It’s rare that a book about railways can be said to be relaxing, but one has arrived that is packed full of lazy summers travelling around the countryside looking for those often lonely outposts — the railway signal box.
Roger has had a life-long passion for recording railway signal boxes, and while he clearly knows enough to have written a very conventional railway book, packed full of facts and details and likely as not, suffocatingly dull, it’s a delight that he chose not to.
He’s an artist, and he’s taken to drawing the signal boxes and writing a short piece about each one. The soft pencil drawings are evocative of a past age, as they pare back the photos in his collection to a simpler form, something closer to how we often imagine the railway signal box to be like in reality, shorn of the muck and decay of the decades.
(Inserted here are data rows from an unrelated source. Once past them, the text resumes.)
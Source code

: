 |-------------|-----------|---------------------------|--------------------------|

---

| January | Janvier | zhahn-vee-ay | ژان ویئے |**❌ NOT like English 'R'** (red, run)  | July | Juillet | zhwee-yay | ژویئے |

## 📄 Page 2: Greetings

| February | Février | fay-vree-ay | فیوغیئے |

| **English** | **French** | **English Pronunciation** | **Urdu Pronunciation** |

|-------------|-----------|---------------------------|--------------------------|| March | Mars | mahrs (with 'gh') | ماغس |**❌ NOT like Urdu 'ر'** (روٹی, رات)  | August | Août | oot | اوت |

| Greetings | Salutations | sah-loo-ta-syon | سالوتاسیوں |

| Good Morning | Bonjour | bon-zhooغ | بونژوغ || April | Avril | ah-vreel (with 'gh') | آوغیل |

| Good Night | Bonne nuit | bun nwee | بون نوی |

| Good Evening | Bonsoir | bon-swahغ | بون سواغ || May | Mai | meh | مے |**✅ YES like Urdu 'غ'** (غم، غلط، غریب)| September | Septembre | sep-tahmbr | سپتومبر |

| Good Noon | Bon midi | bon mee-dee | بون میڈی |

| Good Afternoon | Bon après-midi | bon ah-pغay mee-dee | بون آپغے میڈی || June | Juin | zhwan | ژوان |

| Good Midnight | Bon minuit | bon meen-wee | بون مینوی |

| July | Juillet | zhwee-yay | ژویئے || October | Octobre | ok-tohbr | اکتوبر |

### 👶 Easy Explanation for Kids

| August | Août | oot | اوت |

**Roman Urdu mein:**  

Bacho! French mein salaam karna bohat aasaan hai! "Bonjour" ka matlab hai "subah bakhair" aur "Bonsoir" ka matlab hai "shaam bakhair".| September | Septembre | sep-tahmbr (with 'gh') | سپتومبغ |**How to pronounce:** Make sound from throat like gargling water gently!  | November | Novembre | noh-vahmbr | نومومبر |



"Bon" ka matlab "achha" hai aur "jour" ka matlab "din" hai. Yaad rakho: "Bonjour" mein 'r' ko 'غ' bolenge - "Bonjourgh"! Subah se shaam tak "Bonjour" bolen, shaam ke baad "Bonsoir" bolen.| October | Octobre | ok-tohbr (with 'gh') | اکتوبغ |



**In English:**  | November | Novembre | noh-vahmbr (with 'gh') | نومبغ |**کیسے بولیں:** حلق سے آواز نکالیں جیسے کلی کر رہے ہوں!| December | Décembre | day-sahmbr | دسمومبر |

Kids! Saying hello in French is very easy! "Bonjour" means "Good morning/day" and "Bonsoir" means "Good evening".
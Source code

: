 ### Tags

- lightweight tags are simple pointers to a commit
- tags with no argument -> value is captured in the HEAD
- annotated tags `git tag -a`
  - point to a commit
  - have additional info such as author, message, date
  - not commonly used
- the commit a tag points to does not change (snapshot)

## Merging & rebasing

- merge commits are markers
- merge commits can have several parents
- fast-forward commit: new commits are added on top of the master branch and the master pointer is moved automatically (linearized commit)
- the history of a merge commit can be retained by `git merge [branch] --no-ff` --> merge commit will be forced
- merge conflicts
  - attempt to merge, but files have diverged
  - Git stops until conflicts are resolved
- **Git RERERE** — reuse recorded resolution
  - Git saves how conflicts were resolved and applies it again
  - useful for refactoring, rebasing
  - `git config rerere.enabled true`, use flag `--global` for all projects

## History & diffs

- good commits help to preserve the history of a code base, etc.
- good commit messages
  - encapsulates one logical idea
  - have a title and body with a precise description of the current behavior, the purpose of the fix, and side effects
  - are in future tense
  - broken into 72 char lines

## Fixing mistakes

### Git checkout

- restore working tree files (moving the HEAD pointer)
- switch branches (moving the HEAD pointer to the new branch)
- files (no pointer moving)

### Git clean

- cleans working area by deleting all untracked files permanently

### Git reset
It’s a paean to a fading memory of the railways when every junction was watched over by railwaymen keeping an eye out for trains that would pass with a toot and a wave. Of course, the romantic image was rarely accurate, but why let facts spoil a pleasant dream?
And this book by Roger Elsom is dreamy. It’s crumpets and tea with the vicar. It’s a time when there was more green and less noise. If you wanted to make a film of this book, it’d be the opening credits to Joan Hickson’s Miss Marple.
Each signal box is accompanied by a soft pencil map to help locate it, as the author notes, even with proper maps some were hard to find when on the ground. The text is handwritten, not printed, which initially slightly irked me as if design had won over function, but after a while found it enjoyable, especially when I realised it was slowing down how fast I could read.
Much like the drawings, the text had transported me into a slower calmer world.
And not many books have ever done that.
It’s so beautiful, and so unlike any railway book I have read. Now, please excuse me, I’m off for some tea and crumpets.